Just two days after the election, Newsom said he would convene a special session of the state Legislature to prepare California for a second Trump term, and he made good on that pledge last week.
“We will work with the incoming administration and we want President Trump to succeed in serving all Americans,” he said in a statement on Dec. 2. “But when there is overreach, when lives are threatened, when rights and freedoms are targeted, we will take action.”
But what exactly does all this mean in practice?
Essentially, Newsom is hoping to get some bills signed before Trump takes office on Jan. 20. His main priority is supplying state Attorney General Rob Bonta with a war chest of money that he can tap into in case California wants to sue the Trump administration, something the state did 122 times during Trump’s first term. For example, one of those lawsuits prevented the 2020 census from including a question about a person’s immigration status.
Assemblymember Jesse Gabriel, a Democrat from Encino, has already introduced two bills that would allocate money to the California Department of Justice.
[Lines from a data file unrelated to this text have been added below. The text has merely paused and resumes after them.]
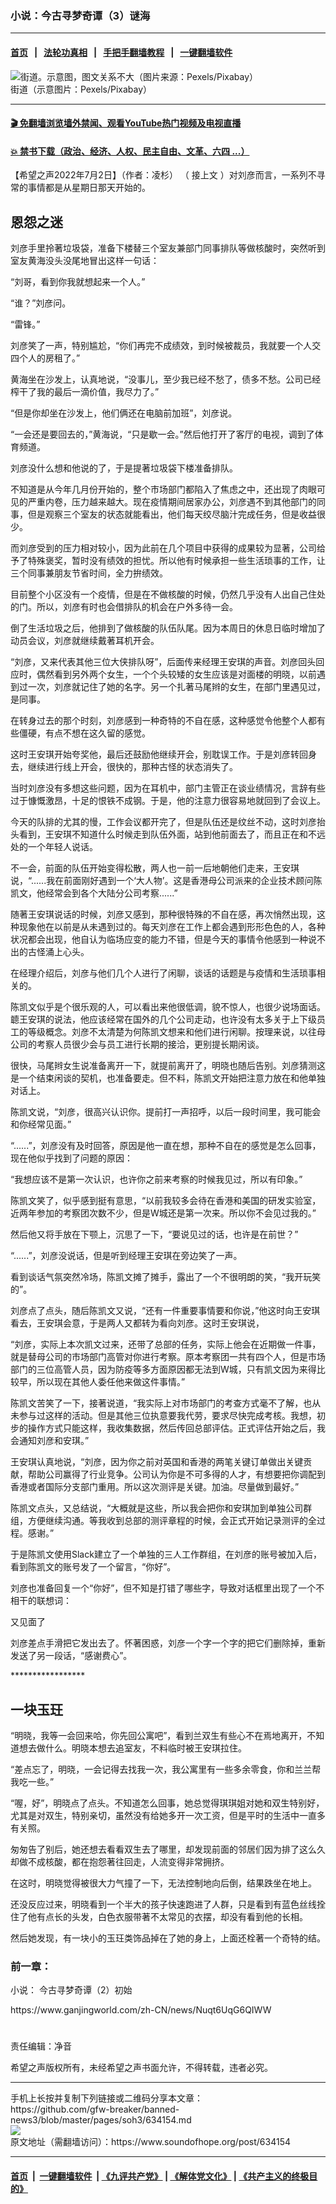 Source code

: ### 小说：今古寻梦奇谭（3）谜海
------------------------

#### [首页](https://github.com/gfw-breaker/banned-news3/blob/master/README.md) &nbsp;&nbsp;|&nbsp;&nbsp; [法轮功真相](https://github.com/begood0513/basic/blob/master/README.md)  &nbsp;&nbsp;|&nbsp;&nbsp; [手把手翻墙教程](https://github.com/gfw-breaker/guides/wiki)  &nbsp;&nbsp;|&nbsp;&nbsp; [一键翻墙软件](https://github.com/gfw-breaker/nogfw/blob/master/README.md)  



<div><img alt=" 街道。示意图，图文关系不大（图片来源：Pexels/Pixabay）" src="https://img.soundofhope.org/2022-07/buildin3845-1656805208586.jpg"/>
<br/><figcaption class="caption">
 街道（示意图片：Pexels/Pixabay）
</figcaption></div><hr/>

#### [ 🎬  免翻墙浏览墙外禁闻、观看YouTube热门视频及电视直播](https://github.com/gfw-breaker/HelloWorld)

#### [ 💥  禁书下载（政治、经济、人权、民主自由、文革、六四 ...）](https://github.com/gfw-breaker/books/blob/master/README.md)

<div><div class="Content__Wrapper sc-1bvya0-0 grZQxZ">
 <p class="meta-top">
  <span class="meta">
   【希望之声2022年7月2日】（作者：凌杉）
  </span>
  （
  <ok href="https://www.soundofhope.org/post/632666?lang=b5">
   接上文
  </ok>
  ）对刘彦而言，一系列不寻常的事情都是从星期日那天开始的。
 </p>
 <h2>
  <strong>
   恩怨之迷
  </strong>
 </h2>
 <p>
  刘彦手里拎著垃圾袋，准备下楼替三个室友兼部门同事排队等做核酸时，突然听到室友黄海没头没尾地冒出这样一句话：
 </p>
 <p>
  “刘哥，看到你我就想起来一个人。”
 </p>
 <p>
  “谁？”刘彦问。
 </p>
 <p>
  “雷锋。”
 </p>
 <p>
  刘彦笑了一声，特别尴尬，“你们再完不成绩效，到时候被裁员，我就要一个人交四个人的房租了。”
 </p>
 <p>
  黄海坐在沙发上，认真地说，“没事儿，至少我已经不愁了，债多不愁。公司已经榨干了我的最后一滴价值，我尽力了。”
 </p>
 <p>
  “但是你却坐在沙发上，他们俩还在电脑前加班”，刘彦说。
 </p>
 <p>
  “一会还是要回去的，”黄海说，“只是歇一会。”然后他打开了客厅的电视，调到了体育频道。
 </p>
 <p>
  刘彦没什么想和他说的了，于是提著垃圾袋下楼准备排队。
 </p>
 <p>
  不知道是从今年几月份开始的，整个市场部门都陷入了焦虑之中，还出现了肉眼可见的严重内卷，压力越来越大。现在疫情期间居家办公，刘彦遇不到其他部门的同事，但是观察三个室友的状态就能看出，他们每天绞尽脑汁完成任务，但是收益很少。
 </p>
 <p>
  而刘彦受到的压力相对较小，因为此前在几个项目中获得的成果较为显著，公司给予了特殊褒奖，暂时没有绩效的担忧。所以他有时候承担一些生活琐事的工作，让三个同事兼朋友节省时间，全力拚绩效。
 </p>
 <p>
  目前整个小区没有一个疫情，但是在不做核酸的时候，仍然几乎没有人出自己住处的门。所以，刘彦有时也会借排队的机会在户外多待一会。
 </p>
 <p>
  倒了生活垃圾之后，他排到了做核酸的队伍队尾。因为本周日的休息日临时增加了动员会议，刘彦就继续戴著耳机开会。
 </p>
 <p>
  “刘彦，又来代表其他三位大侠排队呀”，后面传来经理王安琪的声音。刘彦回头回应时，偶然看到另外两个女生，一个个头较矮的女生应该是对面楼的明晓，以前遇到过一次，刘彦就记住了她的名字。另一个扎著马尾辫的女生，在部门里遇见过，是同事。
 </p>
 <p>
  在转身过去的那个时刻，刘彦感到一种奇特的不自在感，这种感觉令他整个人都有些僵硬，有点不想在这久留的感觉。
 </p>
 <p>
  这时王安琪开始夸奖他，最后还鼓励他继续开会，别耽误工作。于是刘彦转回身去，继续进行线上开会，很快的，那种古怪的状态消失了。
 </p>
 <p>
  当时刘彦没有多想这些问题，因为在耳机中，部门主管正在谈业绩情况，言辞有些过于慷慨激昂，十足的恨铁不成钢。于是，他的注意力很容易地就回到了会议上。
 </p>
 <p>
  今天的队排的尤其的慢，工作会议都开完了，但是队伍还是纹丝不动，这时刘彦抬头看到，王安琪不知道什么时候走到队伍外面，站到他前面去了，而且正在和不远处的一个年轻人说话。
 </p>
 <p>
  不一会，前面的队伍开始变得松散，两人也一前一后地朝他们走来，王安琪说，“......我在前面刚好遇到一个‘大人物’。这是香港母公司派来的企业技术顾问陈凯文，他经常会到各个大陆分公司考察......”
 </p>
 <p>
  随著王安琪说话的时候，刘彦又感到，那种很特殊的不自在感，再次悄然出现，这种现象他在以前是从未遇到过的。每天刘彦在工作上都会遇到形形色色的人，各种状况都会出现，他自认为临场应变的能力不错，但是今天的事情令他感到一种说不出的古怪涌上心头。
 </p>
 <p>
  在经理介绍后，刘彦与他们几个人进行了闲聊，谈话的话题是与疫情和生活琐事相关的。
 </p>
 <p>
  陈凯文似乎是个很乐观的人，可以看出来他很低调，貌不惊人，也很少说场面话。聼王安琪的说法，他应该经常在国外的几个公司走动，也许没有太多关于上下级员工的等级概念。刘彦不太清楚为何陈凯文想来和他们进行闲聊。按理来说，以往母公司的考察人员很少会与员工进行长期的接洽，更别提长期闲谈。
 </p>
 <p>
  很快，马尾辫女生说准备离开一下，就提前离开了，明晓也随后告别。刘彦猜测这是一个结束闲谈的契机，也准备要走。但不料，陈凯文开始把注意力放在和他单独对话上。
 </p>
 <p>
  陈凯文说，“刘彦，很高兴认识你。提前打一声招呼，以后一段时间里，我可能会和你经常见面。”
 </p>
 <p>
  “......”，刘彦没有及时回答，原因是他一直在想，那种不自在的感觉是怎么回事，现在他似乎找到了问题的原因：
 </p>
 <p>
  “我想应该不是第一次认识，也许你之前来考察的时候我见过，所以有印象。”
 </p>
 <p>
  陈凯文笑了，似乎感到挺有意思，“以前我较多会待在香港和美国的研发实验室，近两年参加的考察团次数不少，但是W城还是第一次来。所以你不会见过我的。”
 </p>
 <p>
  然后他又将手放在下颚上，沉思了一下，“要说见过的话，也许是在前世？”
 </p>
 <p>
  “......”，刘彦没说话，但是听到经理王安琪在旁边笑了一声。
 </p>
 <p>
  看到谈话气氛突然冷场，陈凯文摊了摊手，露出了一个不很明朗的笑，“我开玩笑的”。
 </p>
 <p>
  刘彦点了点头，随后陈凯文又说，“还有一件重要事情要和你说，”他这时向王安琪看去，王安琪会意，于是两人又都转为看向刘彦。这时王安琪说，
 </p>
 <p>
  “刘彦，实际上本次凯文过来，还带了总部的任务，实际上他会在近期做一件事，就是替母公司的市场部门高管对你进行考察。原本考察团一共有四个人，但是市场部门的三位高管人员，因为防疫等多方面原因都无法到W城，只有凯文因为来得比较早，所以现在其他人委任他来做这件事情。”
 </p>
 <p>
  陈凯文苦笑了一下，接著说道，“我实际上对市场部门的考查方式毫不了解，也从未参与过这样的活动。但是其他三位执意要我代劳，要求尽快完成考核。我想，初步的操作方式只能这样，我收集数据，然后传回总部评估。正式评估开始之后，我会通知刘彦和安琪。”
 </p>
 <p>
  王安琪认真地说，“刘彦，因为你之前对英国和香港的两笔关键订单做出关键贡献，帮助公司赢得了行业竞争。公司认为你是不可多得的人才，有想要把你调配到香港或者国际分支部门重用。所以这次测评是关键。加油。尽量做到最好。”
 </p>
 <p>
  陈凯文点头，又总结说，“大概就是这些，所以我会把你和安琪加到单独公司群组，方便继续沟通。等我收到总部的测评章程的时候，会正式开始记录测评的全过程。感谢。”
 </p>
 <p>
  于是陈凯文使用Slack建立了一个单独的三人工作群组，在刘彦的账号被加入后，看到陈凯文的账号发了一个留言，“你好”。
 </p>
 <p>
  刘彦也准备回复一个“你好”，但不知是打错了哪些字，导致对话框里出现了一个不相干的联想词：
 </p>
 <p>
  又见面了
 </p>
 <p>
  刘彦差点手滑把它发出去了。怀著困惑，刘彦一个字一个字的把它们删除掉，重新发送了另一段话，“感谢费心”。
 </p>
 <p>
 </p>
 <p>
  *****************
 </p>
 <h2>
  <strong>
   一块玉玨
  </strong>
 </h2>
 <p>
  “明晓，我等一会回来哈，你先回公寓吧”，看到兰双生有些心不在焉地离开，不知道想去做什么。明晓本想去追室友，不料临时被王安琪拉住。
 </p>
 <p>
  “差点忘了，明晓，一会记得去找我一次，我公寓里有一些多余零食，你和兰兰帮我吃一些。”
 </p>
 <p>
  “喔，好”，明晓点了点头。不知道怎么回事，她总觉得琪琪姐对她和双生特别好，尤其是对双生，特别亲切，虽然没有给她多开一次工资，但是平时的生活中一直多有关照。
 </p>
 <p>
  匆匆告了别后，她还想去看看双生去了哪里，却发现前面的邻居们因为排了这么久却做不成核酸，都在抱怨著往回走，人流变得非常拥挤。
 </p>
 <p>
  在这时，明晓觉得被很大力气撞了一下，无法控制地向后倒，结果跌坐在地上。
 </p>
 <p>
  还没反应过来，明晓看到一个半大的孩子快速跑进了人群，只是看到有蓝色丝线拴住了他有点长的头发，白色衣服带著不太常见的衣摆，却没有看到他的长相。
 </p>
 <p>
  然后她发现，有一块小的玉玨类饰品掉在了她的身上，上面还栓著一个奇特的结。
 </p>
 <h3>
  <strong>
   前一章：
  </strong>
 </h3>
 <p class="title page-title">
  <ok href="https://www.ganjingworld.com/zh-CN/news/Nuqt6UqG6QIWW">
   <span class="field field--name-title field--type-string field--label-hidden">
    小说：
   </span>
   今古寻梦奇谭（2）初始
  </ok>
 </p>
 <p class="title page-title">
  https://www.ganjingworld.com/zh-CN/news/Nuqt6UqG6QIWW
 </p>
 <h1 class="title page-title">
 </h1>
 <p class="meta-btm">
  责任编辑：净音
 </p>
 <p class="meta-btm">
  希望之声版权所有，未经希望之声书面允许，不得转载，违者必究。
 </p>
</div>
</div>
<hr/>
手机上长按并复制下列链接或二维码分享本文章：<br/>
https://github.com/gfw-breaker/banned-news3/blob/master/pages/soh3/634154.md <br/>
<a href='https://github.com/gfw-breaker/banned-news3/blob/master/pages/soh3/634154.md'><img src='https://github.com/gfw-breaker/banned-news3/blob/master/pages/soh3/634154.md.png'/></a> <br/>
原文地址（需翻墙访问）：https://www.soundofhope.org/post/634154


------------------------
#### [首页](https://github.com/gfw-breaker/banned-news3/blob/master/README.md) &nbsp;|&nbsp; [一键翻墙软件](https://github.com/gfw-breaker/nogfw/blob/master/README.md) &nbsp;| [《九评共产党》](https://github.com/gfw-breaker/9ping.md/blob/master/README.md#九评之一评共产党是什么) | [《解体党文化》](https://github.com/gfw-breaker/jtdwh.md/blob/master/README.md) | [《共产主义的终极目的》](https://github.com/gfw-breaker/gczydzjmd.md/blob/master/README.md)


<img src='http://gfw-breaker.win/banned-news3/pages/soh3/634154.md' width='0px' height='0px'/>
The first would set aside as much as $25 million in funding for Bonta’s office to cover costs associated with filing lawsuits. The second would immediately send $500,000 to Bonta’s office to pay for initial case preparation.
“We know from President-elect Trump’s statements — and from the more than 120 lawsuits that California filed during the first Trump Administration — that we must be prepared to defend ourselves,” Gabriel said in a statement. “We’re not going to be caught flat-footed.”
The Dec. 2 statement indicates that the governor plans to sign both bills before Trump takes office.
But financially bolstering the state’s Department of Justice is just one move the Legislature hopes to achieve as the Golden State braces for another four years of Trump. Democrats in both chambers are already signaling plans to shore up abortion protections, shield immigrants from deportation and continue progress on combating climate change.
Democratic Assemblymembers Maggy Krell, from Sacramento, and Cecilia Aguiar-Curry, from Winters, told the San Francisco Chronicle on Monday that they plan to introduce a bill to protect abortion pill makers — as well as distributors and health care providers — from being prosecuted for distributing abortion pills in California. (The Chronicle and SFGATE are both owned by Hearst but have separate newsrooms)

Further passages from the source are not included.